A soft-decision Viterbi decoder is the forward error correction inside almost every Wi-Fi, LTE and satellite link. The hard part is not the decoding; it is fitting the decoder onto a cheap, small FPGA, or packing many channels onto one device. That is an FPGA resource-optimization problem: spend as few LUTs, flip-flops and block RAMs as the job allows. This is the story of handing that problem to an AI.
The decoder is generated as Verilog from a Python algorithm by our algorithm-to-silicon flow. What follows is the ordinary engineering loop that AI then ran on it, the way an FPGA engineer would: read the utilization and timing reports, pick a lever, measure, tell the right fix from the wrong one, back out of dead ends, and prove every change bit-exact.
What the decoder actually does
It helps to be concrete first, otherwise neither what is being saved nor why it is hard makes sense. Picture a layered road map: each layer has a handful of junctions, and you want the lowest-total-cost path from start to finish. At every junction you keep only the best road that arrived there and throw the rest away on the spot. At the end you walk backward along the roads you kept, and the single best path falls out. That is what Viterbi does.
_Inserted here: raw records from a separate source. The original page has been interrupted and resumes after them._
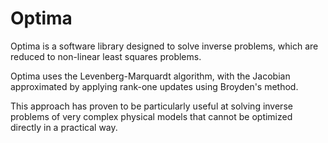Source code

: # Optima

Optima is a software library designed to solve inverse problems, which are reduced to non-linear least squares problems.

Optima uses the Levenberg-Marquardt algorithm, with the Jacobian approximated by applying rank-one updates using Broyden's method.

This approach has proven to be particularly useful at solving inverse problems of very complex physical models that cannot be optimized 
directly in a practical way.
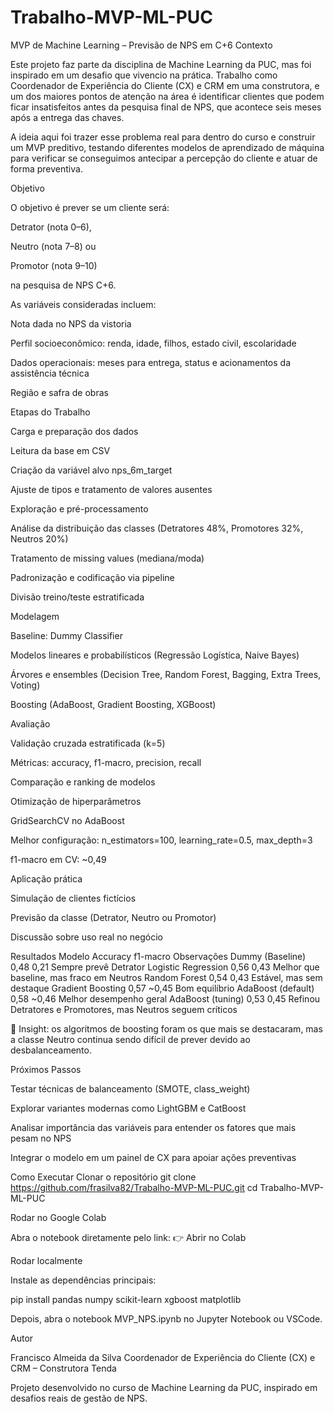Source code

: # Trabalho-MVP-ML-PUC
MVP de Machine Learning – Previsão de NPS em C+6
Contexto

Este projeto faz parte da disciplina de Machine Learning da PUC, mas foi inspirado em um desafio que vivencio na prática. Trabalho como Coordenador de Experiência do Cliente (CX) e CRM em uma construtora, e um dos maiores pontos de atenção na área é identificar clientes que podem ficar insatisfeitos antes da pesquisa final de NPS, que acontece seis meses após a entrega das chaves.

A ideia aqui foi trazer esse problema real para dentro do curso e construir um MVP preditivo, testando diferentes modelos de aprendizado de máquina para verificar se conseguimos antecipar a percepção do cliente e atuar de forma preventiva.

Objetivo

O objetivo é prever se um cliente será:

Detrator (nota 0–6),

Neutro (nota 7–8) ou

Promotor (nota 9–10)

na pesquisa de NPS C+6.

As variáveis consideradas incluem:

Nota dada no NPS da vistoria

Perfil socioeconômico: renda, idade, filhos, estado civil, escolaridade

Dados operacionais: meses para entrega, status e acionamentos da assistência técnica

Região e safra de obras

Etapas do Trabalho

Carga e preparação dos dados

Leitura da base em CSV

Criação da variável alvo nps_6m_target

Ajuste de tipos e tratamento de valores ausentes

Exploração e pré-processamento

Análise da distribuição das classes (Detratores 48%, Promotores 32%, Neutros 20%)

Tratamento de missing values (mediana/moda)

Padronização e codificação via pipeline

Divisão treino/teste estratificada

Modelagem

Baseline: Dummy Classifier

Modelos lineares e probabilísticos (Regressão Logística, Naive Bayes)

Árvores e ensembles (Decision Tree, Random Forest, Bagging, Extra Trees, Voting)

Boosting (AdaBoost, Gradient Boosting, XGBoost)

Avaliação

Validação cruzada estratificada (k=5)

Métricas: accuracy, f1-macro, precision, recall

Comparação e ranking de modelos

Otimização de hiperparâmetros

GridSearchCV no AdaBoost

Melhor configuração: n_estimators=100, learning_rate=0.5, max_depth=3

f1-macro em CV: ~0,49

Aplicação prática

Simulação de clientes fictícios

Previsão da classe (Detrator, Neutro ou Promotor)

Discussão sobre uso real no negócio

Resultados
Modelo	Accuracy	f1-macro	Observações
Dummy (Baseline)	0,48	0,21	Sempre prevê Detrator
Logistic Regression	0,56	0,43	Melhor que baseline, mas fraco em Neutros
Random Forest	0,54	0,43	Estável, mas sem destaque
Gradient Boosting	0,57	~0,45	Bom equilíbrio
AdaBoost (default)	0,58	~0,46	Melhor desempenho geral
AdaBoost (tuning)	0,53	0,45	Refinou Detratores e Promotores, mas Neutros seguem críticos

📌 Insight: os algoritmos de boosting foram os que mais se destacaram, mas a classe Neutro continua sendo difícil de prever devido ao desbalanceamento.

Próximos Passos

Testar técnicas de balanceamento (SMOTE, class_weight)

Explorar variantes modernas como LightGBM e CatBoost

Analisar importância das variáveis para entender os fatores que mais pesam no NPS

Integrar o modelo em um painel de CX para apoiar ações preventivas

Como Executar
Clonar o repositório
git clone https://github.com/frasilva82/Trabalho-MVP-ML-PUC.git
cd Trabalho-MVP-ML-PUC

Rodar no Google Colab

Abra o notebook diretamente pelo link:
👉 Abrir no Colab

Rodar localmente

Instale as dependências principais:

pip install pandas numpy scikit-learn xgboost matplotlib


Depois, abra o notebook MVP_NPS.ipynb no Jupyter Notebook ou VSCode.

Autor

Francisco Almeida da Silva
Coordenador de Experiência do Cliente (CX) e CRM – Construtora Tenda

Projeto desenvolvido no curso de Machine Learning da PUC, inspirado em desafios reais de gestão de NPS.
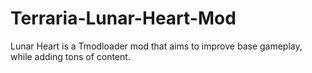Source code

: # Terraria-Lunar-Heart-Mod
Lunar Heart is a Tmodloader mod that aims to improve base gameplay, while adding tons of content.
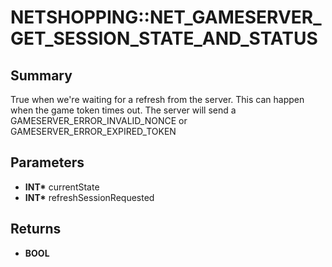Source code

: # NETSHOPPING::NET_GAMESERVER_GET_SESSION_STATE_AND_STATUS

## Summary
True when we're waiting for a refresh from the server.  This can happen when the game token times out.  The server will
send a GAMESERVER_ERROR_INVALID_NONCE or GAMESERVER_ERROR_EXPIRED_TOKEN

## Parameters
* **INT\*** currentState
* **INT\*** refreshSessionRequested

## Returns
* **BOOL**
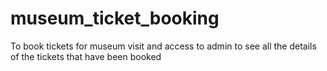 # museum_ticket_booking
To book tickets for museum visit and access to admin to see all the details of the tickets that have been booked
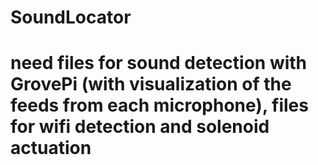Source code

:# SoundLocator
# need files for sound detection with GrovePi (with visualization of the feeds from each microphone), files for wifi detection and solenoid actuation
In a radio: a convolutional code adds redundancy to every transmitted bit, and the receiver sees a stream of noisy soft samples. The decoder has to recover, out of that noise, the most likely bit sequence that was actually sent. That is maximum-likelihood decoding.
The road map is called the trellis. Constraint length K=7 means 64 states, 64 junctions. Every clock, each state runs one add-compare-select (ACS): add the branch metric, compare the two incoming paths, keep the survivor, and record which one it kept. One step is 64 ACS butterflies and 64 decisions.
Each step's record of which-one-survived is stored. After a window of about 5×(K-1) steps, the decoder walks back along those survivors from the current best state and reads the decoded bits out one by one. That walk-back is the traceback.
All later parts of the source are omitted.